Gallagher is a veteran regulatory lawyer and negotiator who’s worked for the federal government, before consulting both industry and Indigenous groups. He’s also author of two credible books about the intersection of resource interests and Indigenous rights in common law. His first, Resource Rulers, draws this thread through 150 Indigenous court victories in litigation over development and land use matters.
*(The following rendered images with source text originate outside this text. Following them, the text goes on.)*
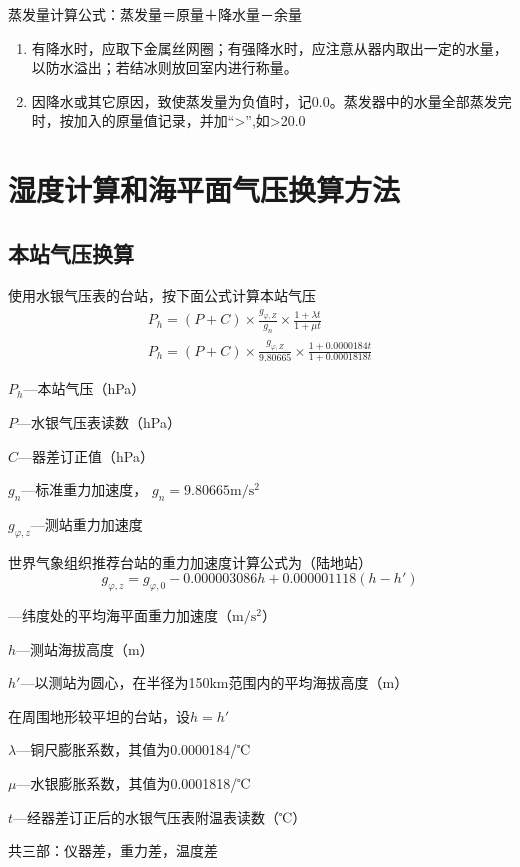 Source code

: ﻿\documentclass[UTF8,11pt]{ctexbook}%
\begin{document}
蒸发量计算公式：蒸发量＝原量＋降水量－余量

\begin{enumerate}
	\item 有降水时，应取下金属丝网圈；有强降水时，应注意从器内取出一定的水量，以防水溢出；若结冰则放回室内进行称量。
	\item 因降水或其它原因，致使蒸发量为负值时，记0.0。蒸发器中的水量全部蒸发完时，按加入的原量值记录，并加“>”,如>20.0
\end{enumerate}

\chapter{湿度计算和海平面气压换算方法}

\section{本站气压换算}

使用水银气压表的台站，按下面公式计算本站气压
\begin{gather*}
	P_h=(P+C)\times\frac{g_{\varphi, Z}}{g_n}\times\frac{1+\lambda t}{1+\mu t}\\
	P_h=(P+C)\times\frac{g_{\varphi, Z}}{9.80665}\times\frac{1+0.0000184t}{1+0.0001818t}
\end{gather*}

\(P_h\)—本站气压（hPa）

\(P\)—水银气压表读数（hPa）

\(C\)—器差订正值（hPa）

\(g_n\)—标准重力加速度， \(g_n=9.80665\mathrm{m/s^2}\)

\(g_{\varphi, z}\)—测站重力加速度

世界气象组织推荐台站的重力加速度计算公式为（陆地站）
\[
g_{\varphi, z}=g_{\varphi, 0}-0.000003086h+0.000001118(h-h')
\]

—纬度处的平均海平面重力加速度（\(\mathrm{m/s^2}\)）

\(h\)—测站海拔高度（m）

\(h'\)—以测站为圆心，在半径为150km范围内的平均海拔高度（m）

在周围地形较平坦的台站，设\(h=h'\)

\(\lambda\)—铜尺膨胀系数，其值为0.0000184/℃

\(\mu\)—水银膨胀系数，其值为0.0001818/℃

\(t\)—经器差订正后的水银气压表附温表读数（℃）

共三部：仪器差，重力差，温度差
\end{document}

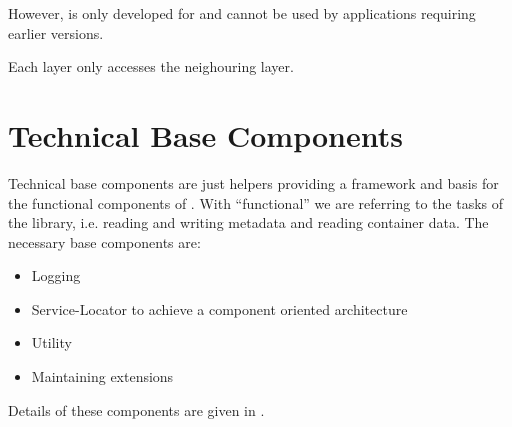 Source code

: However, \LibName{} is only developed for \JavaVersion{} and cannot be used by applications requiring earlier versions.

Each layer only accesses the neighouring layer.


\section{Technical Base Components}
\label{sec:TechnicalBasis}

Technical base components are just helpers providing a framework and basis for the functional components of \LibName{}. With ``functional'' we are referring to the tasks of the library, i.e. reading and writing metadata and reading container data. The necessary base components are:
\begin{itemize}
	\item Logging
	\item Service-Locator to achieve a component oriented architecture
	\item Utility
	\item Maintaining extensions
\end{itemize}

Details of these components are given in .

%
%
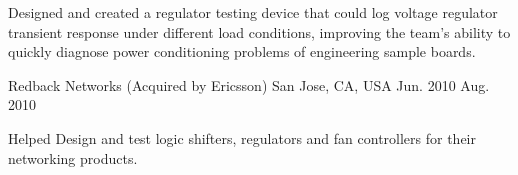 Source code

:\begin{cventries}
{\begin{cvitems}
            \item{Designed and created a regulator testing device that could log voltage regulator transient response under different load conditions, improving the team's ability to quickly diagnose power conditioning problems of engineering sample boards.}
            \end{cvitems}
        }
        {Redback Networks (Acquired by Ericsson)}
        {San Jose, CA, USA}
        {Jun. 2010 \- Aug. 2010}
        {\begin{cvitems}
          \item{Helped Design and test logic shifters, regulators and fan controllers for their networking products.}
      \end{cvitems}
  }
    \end{cventries}
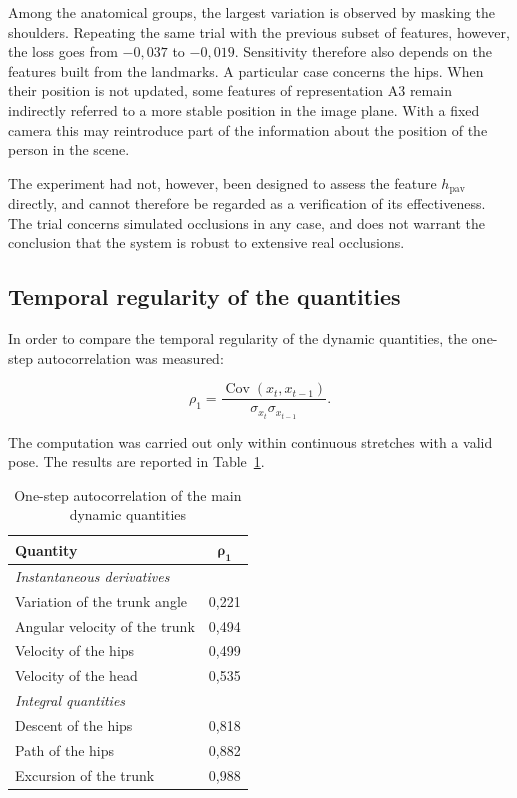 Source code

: Among the anatomical groups, the largest variation is observed by masking the shoulders.
Repeating the same trial with the previous subset of features, however, the loss goes from $-0{,}037$ to $-0{,}019$. Sensitivity therefore also depends on the features built from the landmarks.
A particular case concerns the hips. When their position is not updated, some features of representation A3 remain indirectly referred to a more stable position in the image plane. With a fixed camera this may reintroduce part of the information about the position of the person in the scene.

The experiment had not, however, been designed to assess the feature $h_{\text{pav}}$ directly, and cannot therefore be regarded as a verification of its effectiveness. The trial concerns simulated occlusions in any case, and does not warrant the conclusion that the system is robust to extensive real occlusions.

\subsection{Temporal regularity of the quantities}
\label{sec:autocorrelazione}

In order to compare the temporal regularity of the dynamic quantities, the one-step autocorrelation was measured:

\[
\rho_1 =
\frac{\operatorname{Cov}(x_t,x_{t-1})}
{\sigma_{x_t}\sigma_{x_{t-1}}}.
\]

The computation was carried out only within continuous stretches with a valid pose. The results are reported in Table~\ref{tab:autocorrelazione}.

\begin{table}[htbp]
\centering
\caption{One-step autocorrelation of the main dynamic quantities}
\label{tab:autocorrelazione}
\begin{tabular}{lc}
\toprule
\textbf{Quantity} & $\boldsymbol{\rho_1}$ \\
\midrule
\multicolumn{2}{l}{\emph{Instantaneous derivatives}} \\
\quad Variation of the trunk angle & 0,221 \\
\quad Angular velocity of the trunk & 0,494 \\
\quad Velocity of the hips & 0,499 \\
\quad Velocity of the head & 0,535 \\
\midrule
\multicolumn{2}{l}{\emph{Integral quantities}} \\
\quad Descent of the hips & 0,818 \\
\quad Path of the hips & 0,882 \\
\quad Excursion of the trunk & 0,988 \\
\bottomrule
\end{tabular}
\end{table}

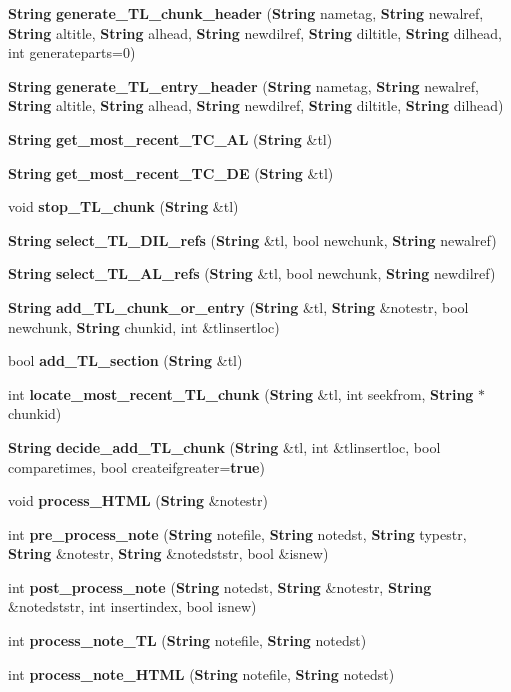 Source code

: \begin{CompactItemize}
\item 
{\bf String} {\bf generate\_\-TL\_\-chunk\_\-header} ({\bf String} nametag, {\bf String} newalref, {\bf String} altitle, {\bf String} alhead, {\bf String} newdilref, {\bf String} diltitle, {\bf String} dilhead, int generateparts=0)
\item 
{\bf String} {\bf generate\_\-TL\_\-entry\_\-header} ({\bf String} nametag, {\bf String} newalref, {\bf String} altitle, {\bf String} alhead, {\bf String} newdilref, {\bf String} diltitle, {\bf String} dilhead)
\item 
{\bf String} {\bf get\_\-most\_\-recent\_\-TC\_\-AL} ({\bf String} \&tl)
\item 
{\bf String} {\bf get\_\-most\_\-recent\_\-TC\_\-DE} ({\bf String} \&tl)
\item 
void {\bf stop\_\-TL\_\-chunk} ({\bf String} \&tl)
\item 
{\bf String} {\bf select\_\-TL\_\-DIL\_\-refs} ({\bf String} \&tl, bool newchunk, {\bf String} newalref)
\item 
{\bf String} {\bf select\_\-TL\_\-AL\_\-refs} ({\bf String} \&tl, bool newchunk, {\bf String} newdilref)
\item 
{\bf String} {\bf add\_\-TL\_\-chunk\_\-or\_\-entry} ({\bf String} \&tl, {\bf String} \&notestr, bool newchunk, {\bf String} chunkid, int \&tlinsertloc)
\item 
bool {\bf add\_\-TL\_\-section} ({\bf String} \&tl)
\item 
int {\bf locate\_\-most\_\-recent\_\-TL\_\-chunk} ({\bf String} \&tl, int seekfrom, {\bf String} $\ast$chunkid)
\item 
{\bf String} {\bf decide\_\-add\_\-TL\_\-chunk} ({\bf String} \&tl, int \&tlinsertloc, bool comparetimes, bool createifgreater={\bf true})
\item 
void {\bf process\_\-HTML} ({\bf String} \&notestr)
\item 
int {\bf pre\_\-process\_\-note} ({\bf String} notefile, {\bf String} notedst, {\bf String} typestr, {\bf String} \&notestr, {\bf String} \&notedststr, bool \&isnew)
\item 
int {\bf post\_\-process\_\-note} ({\bf String} notedst, {\bf String} \&notestr, {\bf String} \&notedststr, int insertindex, bool isnew)
\item 
int {\bf process\_\-note\_\-TL} ({\bf String} notefile, {\bf String} notedst)
\item 
int {\bf process\_\-note\_\-HTML} ({\bf String} notefile, {\bf String} notedst)
\item 

\end{CompactItemize}
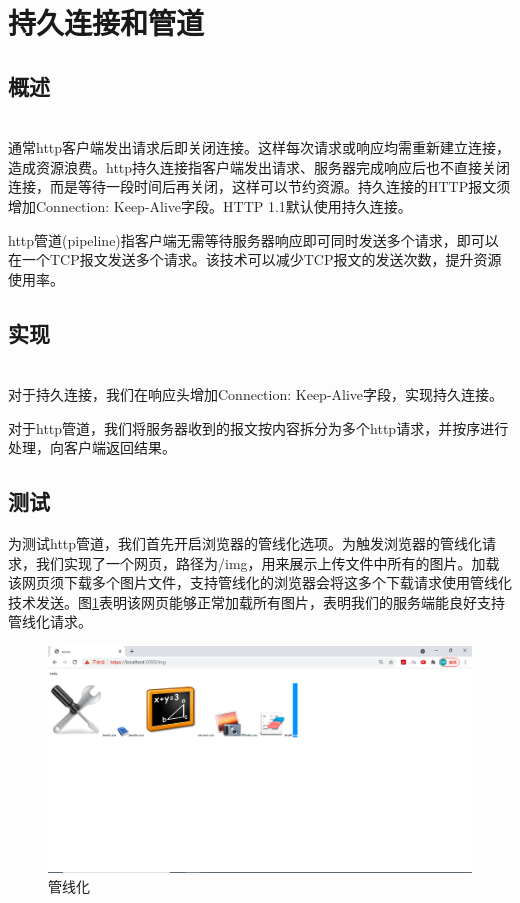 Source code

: \section{持久连接和管道}
\subsection{概述}
\ \\
通常http客户端发出请求后即关闭连接。这样每次请求或响应均需重新建立连接，造成资源浪费。http持久连接指客户端发出请求、服务器完成响应后也不直接关闭连接，而是等待一段时间后再关闭，这样可以节约资源。持久连接的HTTP报文须增加Connection: Keep-Alive字段。HTTP 1.1默认使用持久连接。

http管道(pipeline)指客户端无需等待服务器响应即可同时发送多个请求，即可以在一个TCP报文发送多个请求。该技术可以减少TCP报文的发送次数，提升资源使用率。
\subsection{实现}
\ \\
对于持久连接，我们在响应头增加Connection: Keep-Alive字段，实现持久连接。

对于http管道，我们将服务器收到的报文按内容拆分为多个http请求，并按序进行处理，向客户端返回结果。
\subsection{测试}
为测试http管道，我们首先开启浏览器的管线化选项。为触发浏览器的管线化请求，我们实现了一个网页，路径为/img，用来展示上传文件中所有的图片。加载该网页须下载多个图片文件，支持管线化的浏览器会将这多个下载请求使用管线化技术发送。图\ref{pipeline}表明该网页能够正常加载所有图片，表明我们的服务端能良好支持管线化请求。

\begin{figure}
\begin{center}
\includegraphics[width=\textwidth]{figs/pipeline.PNG}
\end{center}
\caption{管线化}
\label{pipeline}
\end{figure} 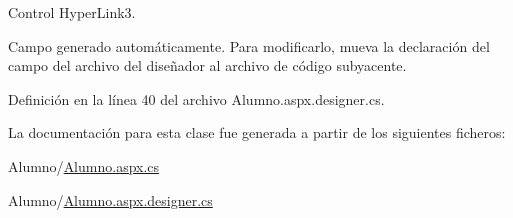 Control Hyper\+Link3. 

Campo generado automáticamente. Para modificarlo, mueva la declaración del campo del archivo del diseñador al archivo de código subyacente. 

Definición en la línea 40 del archivo Alumno.\+aspx.\+designer.\+cs.



La documentación para esta clase fue generada a partir de los siguientes ficheros\+:\begin{DoxyCompactItemize}
\item 
Alumno/\mbox{\hyperlink{Alumno_8aspx_8cs}{Alumno.\+aspx.\+cs}}\item 
Alumno/\mbox{\hyperlink{Alumno_8aspx_8designer_8cs}{Alumno.\+aspx.\+designer.\+cs}}\end{DoxyCompactItemize}
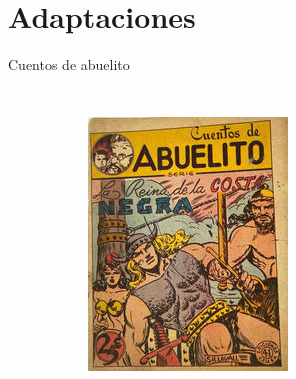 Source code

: \section{Adaptaciones}
\note[itemize]{
	\item
}

\begin{frame}{Cuentos de abuelito}
	\begin{columns}
		\begin{figure}[htb]
			\centering
			\begin{subfigure}[b]{0.35\textwidth}
				\includegraphics[width=\textwidth]{img/abuelito00}
			\end{subfigure}
			~
			\begin{subfigure}[b]{0.35\textwidth}

\end{subfigure}
\end{figure}
\end{columns}
\end{frame}
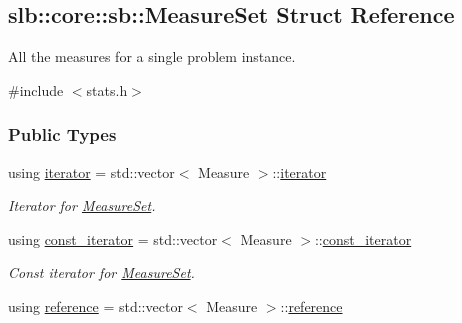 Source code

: \hypertarget{structslb_1_1core_1_1sb_1_1MeasureSet}{}\subsection{slb\+:\+:core\+:\+:sb\+:\+:Measure\+Set Struct Reference}
\label{structslb_1_1core_1_1sb_1_1MeasureSet}


All the measures for a single problem instance.  




{\ttfamily \#include $<$stats.\+h$>$}

\subsubsection*{Public Types}
\begin{DoxyCompactItemize}
\item 
using \hyperlink{structslb_1_1core_1_1sb_1_1MeasureSet_a7e1ad3e450df31415c6282ae4ccc325f}{iterator} = std\+::vector$<$ Measure $>$\+::\hyperlink{structslb_1_1core_1_1sb_1_1MeasureSet_a7e1ad3e450df31415c6282ae4ccc325f}{iterator}\hypertarget{structslb_1_1core_1_1sb_1_1MeasureSet_a7e1ad3e450df31415c6282ae4ccc325f}{}\label{structslb_1_1core_1_1sb_1_1MeasureSet_a7e1ad3e450df31415c6282ae4ccc325f}

\begin{DoxyCompactList}\small\item\em Iterator for \hyperlink{structslb_1_1core_1_1sb_1_1MeasureSet}{Measure\+Set}. \end{DoxyCompactList}\item 
using \hyperlink{structslb_1_1core_1_1sb_1_1MeasureSet_ab17d3dd6131a9604c958cd059a661db0}{const\+\_\+iterator} = std\+::vector$<$ Measure $>$\+::\hyperlink{structslb_1_1core_1_1sb_1_1MeasureSet_ab17d3dd6131a9604c958cd059a661db0}{const\+\_\+iterator}\hypertarget{structslb_1_1core_1_1sb_1_1MeasureSet_ab17d3dd6131a9604c958cd059a661db0}{}\label{structslb_1_1core_1_1sb_1_1MeasureSet_ab17d3dd6131a9604c958cd059a661db0}

\begin{DoxyCompactList}\small\item\em Const iterator for \hyperlink{structslb_1_1core_1_1sb_1_1MeasureSet}{Measure\+Set}. \end{DoxyCompactList}\item 
using \hyperlink{structslb_1_1core_1_1sb_1_1MeasureSet_a0e009aab0fa7d59c7a9e5cab19897abe}{reference} = std\+::vector$<$ Measure $>$\+::\hyperlink{structslb_1_1core_1_1sb_1_1MeasureSet_a0e009aab0fa7d59c7a9e5cab19897abe}{reference}\hypertarget{structslb_1_1core_1_1sb_1_1MeasureSet_a0e009aab0fa7d59c7a9e5cab19897abe}{}\label{structslb_1_1core_1_1sb_1_1MeasureSet_a0e009aab0fa7d59c7a9e5cab19897abe}


\end{DoxyCompactItemize}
“If I had my old (federal job) back, I would go to (a proponent’s) management or the board of directors and say ‘meet your new partners, so-and-so First Nation, they’re going to have an equity interest … but if you don’t like it, tell us now – because you can kiss your project goodbye,’” said Gallagher
“That’s the way it should’ve been 30 years ago and that’s basically what (Environment minister Catherine) McKenna is saying: right projects will not have a problem,” he added.
Wednesday during question period, Conservative leader Andrew Scheer sparred with the prime minister over a letter Alberta Premier Jason Kenney and five premiers sent the PM, ringing doom over the federation if Bill C-69 and Bill C-48 were not amended or pulled altogether.
Senate Conservatives earlier tabled 100 amendments – informed by the oil and gas industry and provinces – one of six bundles that were also supplied by the Independent Senators Group, and from Senators’ Grant Mitchell, Mary Jane McCallum, totalling 220.
A sub-committee comprised of seven senators whittled them down to 187, Energy committee members supported them and the Senate presented the entire package to the House of Commons on June 6.
While McKenna was confronted by Conservative senators during the upper chamber’s Energy committee review of C-69, following question period she delivered a rebuke to their proposed alterations on the floor of the Commons.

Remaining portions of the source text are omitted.